Saved data entries:
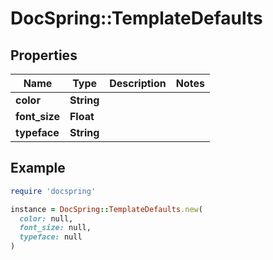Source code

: # DocSpring::TemplateDefaults

## Properties

| Name | Type | Description | Notes |
| ---- | ---- | ----------- | ----- |
| **color** | **String** |  |  |
| **font_size** | **Float** |  |  |
| **typeface** | **String** |  |  |

## Example

```ruby
require 'docspring'

instance = DocSpring::TemplateDefaults.new(
  color: null,
  font_size: null,
  typeface: null
)
```

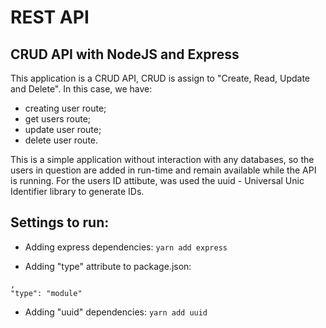 # REST API
## CRUD API with NodeJS and Express

This application is a CRUD API, CRUD is assign to "Create, Read, Update and Delete". In this case, we have:
- creating user route;
- get users route;
- update user route;
- delete user route.

This is a simple application without interaction with any databases, so the users in question are added in run-time and remain available while the API is running. For the users ID attibute, was used the uuid - Universal Unic Identifier library to generate IDs.


## Settings to run:
- Adding express dependencies:
`yarn add express`

- Adding "type" attribute to package.json:
```
,
"type": "module"
```

- Adding "uuid" dependencies:
`yarn add uuid`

REQUIREMENT
Whenever a picture appears, leave it out, and return every record exactly.

WRITTEN REPLY
Source code

: # DocSpring::TemplateDefaults

## Properties

| Name | Type | Description | Notes |
| ---- | ---- | ----------- | ----- |
| **color** | **String** |  |  |
| **font_size** | **Float** |  |  |
| **typeface** | **String** |  |  |

## Example

```ruby
require 'docspring'

instance = DocSpring::TemplateDefaults.new(
  color: null,
  font_size: null,
  typeface: null
)
```

 # REST API
## CRUD API with NodeJS and Express

This application is a CRUD API, CRUD is assign to "Create, Read, Update and Delete". In this case, we have:
- creating user route;
- get users route;
- update user route;
- delete user route.

This is a simple application without interaction with any databases, so the users in question are added in run-time and remain available while the API is running. For the users ID attibute, was used the uuid - Universal Unic Identifier library to generate IDs.


## Settings to run:
- Adding express dependencies:
`yarn add express`

- Adding "type" attribute to package.json:
```
,
"type": "module"
```

- Adding "uuid" dependencies:
`yarn add uuid`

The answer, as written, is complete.